> [TASK ITEM]
Every line containing the string "Modified" is to be copied from the records.

> [Records excerpted from a collection]
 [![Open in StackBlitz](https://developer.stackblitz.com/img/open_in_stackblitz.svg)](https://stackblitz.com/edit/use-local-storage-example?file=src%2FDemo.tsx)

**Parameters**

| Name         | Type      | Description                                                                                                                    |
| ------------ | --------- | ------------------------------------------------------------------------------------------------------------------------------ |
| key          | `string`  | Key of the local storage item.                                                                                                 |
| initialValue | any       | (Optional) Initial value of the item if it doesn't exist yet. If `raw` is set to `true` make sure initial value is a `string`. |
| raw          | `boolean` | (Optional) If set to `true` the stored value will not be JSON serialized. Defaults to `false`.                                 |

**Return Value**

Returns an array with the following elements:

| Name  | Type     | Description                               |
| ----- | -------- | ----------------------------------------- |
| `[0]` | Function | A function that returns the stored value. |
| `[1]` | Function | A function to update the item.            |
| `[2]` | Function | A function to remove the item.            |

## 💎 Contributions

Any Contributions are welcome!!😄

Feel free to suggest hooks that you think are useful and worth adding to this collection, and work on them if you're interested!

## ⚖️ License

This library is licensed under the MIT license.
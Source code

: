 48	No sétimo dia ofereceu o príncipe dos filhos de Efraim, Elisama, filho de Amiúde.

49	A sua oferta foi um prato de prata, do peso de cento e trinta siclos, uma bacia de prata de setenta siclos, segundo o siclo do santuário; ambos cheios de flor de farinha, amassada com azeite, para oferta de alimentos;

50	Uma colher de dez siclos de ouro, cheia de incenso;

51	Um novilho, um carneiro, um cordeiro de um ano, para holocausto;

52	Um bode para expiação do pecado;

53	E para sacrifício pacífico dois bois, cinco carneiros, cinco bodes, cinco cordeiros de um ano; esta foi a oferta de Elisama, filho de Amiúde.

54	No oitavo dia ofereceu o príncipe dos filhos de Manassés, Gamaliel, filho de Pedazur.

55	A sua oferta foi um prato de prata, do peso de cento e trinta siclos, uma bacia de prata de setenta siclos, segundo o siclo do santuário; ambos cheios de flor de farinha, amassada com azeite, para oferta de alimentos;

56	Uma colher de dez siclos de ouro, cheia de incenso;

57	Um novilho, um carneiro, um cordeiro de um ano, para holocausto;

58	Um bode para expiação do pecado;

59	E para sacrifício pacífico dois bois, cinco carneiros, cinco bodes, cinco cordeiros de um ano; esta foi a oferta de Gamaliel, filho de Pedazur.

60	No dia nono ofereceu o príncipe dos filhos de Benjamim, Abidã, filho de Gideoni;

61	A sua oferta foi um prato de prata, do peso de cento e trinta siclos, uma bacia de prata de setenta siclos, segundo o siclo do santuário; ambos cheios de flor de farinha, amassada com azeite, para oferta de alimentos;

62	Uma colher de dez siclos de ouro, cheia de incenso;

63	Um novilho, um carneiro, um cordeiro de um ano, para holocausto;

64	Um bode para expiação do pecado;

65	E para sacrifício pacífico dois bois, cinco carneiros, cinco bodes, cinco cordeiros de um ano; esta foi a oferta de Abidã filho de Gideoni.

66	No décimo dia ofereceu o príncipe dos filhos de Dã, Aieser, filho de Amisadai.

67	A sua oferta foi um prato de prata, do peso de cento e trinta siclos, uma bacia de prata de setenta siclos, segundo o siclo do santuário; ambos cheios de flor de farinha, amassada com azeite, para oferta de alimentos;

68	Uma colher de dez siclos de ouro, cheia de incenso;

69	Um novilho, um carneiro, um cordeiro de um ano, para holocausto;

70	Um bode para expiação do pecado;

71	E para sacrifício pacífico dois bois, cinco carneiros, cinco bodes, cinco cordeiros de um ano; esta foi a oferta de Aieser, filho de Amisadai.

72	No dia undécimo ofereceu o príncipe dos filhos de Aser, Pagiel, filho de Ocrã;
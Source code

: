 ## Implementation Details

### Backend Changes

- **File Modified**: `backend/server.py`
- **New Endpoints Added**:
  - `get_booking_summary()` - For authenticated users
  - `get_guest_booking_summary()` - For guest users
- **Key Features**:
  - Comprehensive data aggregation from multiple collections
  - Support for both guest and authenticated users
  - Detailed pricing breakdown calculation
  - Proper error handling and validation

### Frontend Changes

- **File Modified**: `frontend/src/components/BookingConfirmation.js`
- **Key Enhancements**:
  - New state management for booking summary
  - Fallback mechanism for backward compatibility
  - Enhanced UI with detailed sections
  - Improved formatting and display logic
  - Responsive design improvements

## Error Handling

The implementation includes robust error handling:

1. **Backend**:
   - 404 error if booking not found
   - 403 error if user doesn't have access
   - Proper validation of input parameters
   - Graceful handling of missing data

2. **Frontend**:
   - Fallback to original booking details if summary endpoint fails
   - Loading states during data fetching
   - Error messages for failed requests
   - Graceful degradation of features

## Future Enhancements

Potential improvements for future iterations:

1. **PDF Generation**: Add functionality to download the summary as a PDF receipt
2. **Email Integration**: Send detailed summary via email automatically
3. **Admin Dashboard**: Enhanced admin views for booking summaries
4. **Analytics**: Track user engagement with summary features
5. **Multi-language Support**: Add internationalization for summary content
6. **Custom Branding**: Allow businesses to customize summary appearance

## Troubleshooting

> [RESULT OF THIS TASK]
- **File Modified**: `backend/server.py`
- **File Modified**: `frontend/src/components/BookingConfirmation.js`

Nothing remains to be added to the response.